Jesuits practice something called the daily “examen” which is an end-of-day prayer/reflection.
It is a five step process that has you reflect on your day to find “God in all things.”
For example, the second step invites you to reflect on your sins.
The second step in the examen is asking for the grace to “know my sins,” to see where you have turned away from the deepest part of yourself, the part that calls you to God.
– Father James Martin S.J., The Jesuit Guide to (Almost Everything)
This language of souls, sins, grace, and God has the right depth and nuance to engage with the full range of human experience.
Perhaps more importantly, the examen in particular offers specific instruction to engage with your life in a more attentive and meaningful way. Paying attention in this way can move you to live the life you were meant to live.
Of course, the Jesuits are not the only group that offers the deep language and practices to engage with the soul. You can find them in other ancient wisdom traditions as well.
For example, Buddhist meditation can offer you deep intuitive insight into the nature of the self and help you pierce the illusions of your mind.
These ancient practices are sophisticated and appropriate to cultivate the soul and have a far higher probability of getting you to lead you to live your “best life” and be your “true self.”

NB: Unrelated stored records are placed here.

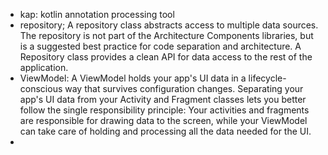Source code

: - kap: kotlin annotation processing tool
- repository; A repository class abstracts access to multiple data sources. The repository is not part of the Architecture Components libraries, but is a suggested best practice for code separation and architecture. A Repository class provides a clean API for data access to the rest of the application.
- ViewModel: A ViewModel holds your app's UI data in a lifecycle-conscious way that survives configuration changes. Separating your app's UI data from your Activity and Fragment classes lets you better follow the single responsibility principle: Your activities and fragments are responsible for drawing data to the screen, while your ViewModel can take care of holding and processing all the data needed for the UI.
- 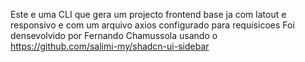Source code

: Este e uma CLI que gera um projecto frontend base ja com latout e responsivo e com um arquivo axios configurado para requisicoes 
Foi densevolvido por Fernando Chamussola usando o https://github.com/salimi-my/shadcn-ui-sidebar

I’m certain that becoming a father has changed me in some deep, fundamental ways. What I’m less certain about is how this change should impact me beyond parenting.
One small way my wife and I changed our behaviors was to give a little more to a few charities that would help kids. I hope to continue this practice.

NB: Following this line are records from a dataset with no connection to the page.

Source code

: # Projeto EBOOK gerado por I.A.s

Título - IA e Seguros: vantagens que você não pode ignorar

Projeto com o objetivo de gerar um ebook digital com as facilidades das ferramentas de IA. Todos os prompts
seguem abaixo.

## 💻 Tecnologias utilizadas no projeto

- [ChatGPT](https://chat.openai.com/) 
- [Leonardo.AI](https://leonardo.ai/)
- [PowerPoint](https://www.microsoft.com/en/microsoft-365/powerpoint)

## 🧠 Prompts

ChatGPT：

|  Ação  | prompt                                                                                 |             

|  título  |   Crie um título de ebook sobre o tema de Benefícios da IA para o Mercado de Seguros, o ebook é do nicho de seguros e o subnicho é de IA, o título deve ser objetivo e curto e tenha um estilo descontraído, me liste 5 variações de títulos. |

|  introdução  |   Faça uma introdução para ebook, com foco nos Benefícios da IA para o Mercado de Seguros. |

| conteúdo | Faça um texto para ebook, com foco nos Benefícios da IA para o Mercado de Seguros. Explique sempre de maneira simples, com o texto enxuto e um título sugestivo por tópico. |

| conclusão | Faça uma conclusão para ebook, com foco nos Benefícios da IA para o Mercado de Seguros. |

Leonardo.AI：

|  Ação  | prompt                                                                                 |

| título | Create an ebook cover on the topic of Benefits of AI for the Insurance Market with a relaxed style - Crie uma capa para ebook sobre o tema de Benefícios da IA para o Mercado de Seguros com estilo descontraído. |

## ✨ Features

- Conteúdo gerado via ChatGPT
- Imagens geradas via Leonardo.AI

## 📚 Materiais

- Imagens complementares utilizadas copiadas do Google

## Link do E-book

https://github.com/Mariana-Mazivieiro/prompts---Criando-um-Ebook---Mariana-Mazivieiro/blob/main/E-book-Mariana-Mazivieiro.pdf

But another interior movement I’m noticing is my feelings towards the industry I’m in.
I’ve been working for an intelligence agency for a long time now and while I’ve always been disillusioned with the bureaucracy part of it, I’m now feeling a bit of…something about the entire “war machine.”
My particular work is back office type stuff, not spying or anything. But when I think that I work for the government that accidentally killed seven kids in Afghanistan as one its last acts in that war, I feel uneasy.
It’s harder for me to now just brush it off as part of the “fog of war” when I can more viscerally feel the suffering of those childrens’ parents.
I’m not sure where this stirring will lead me. What I do know is that it’s important to treat it with a deep, time-tested process.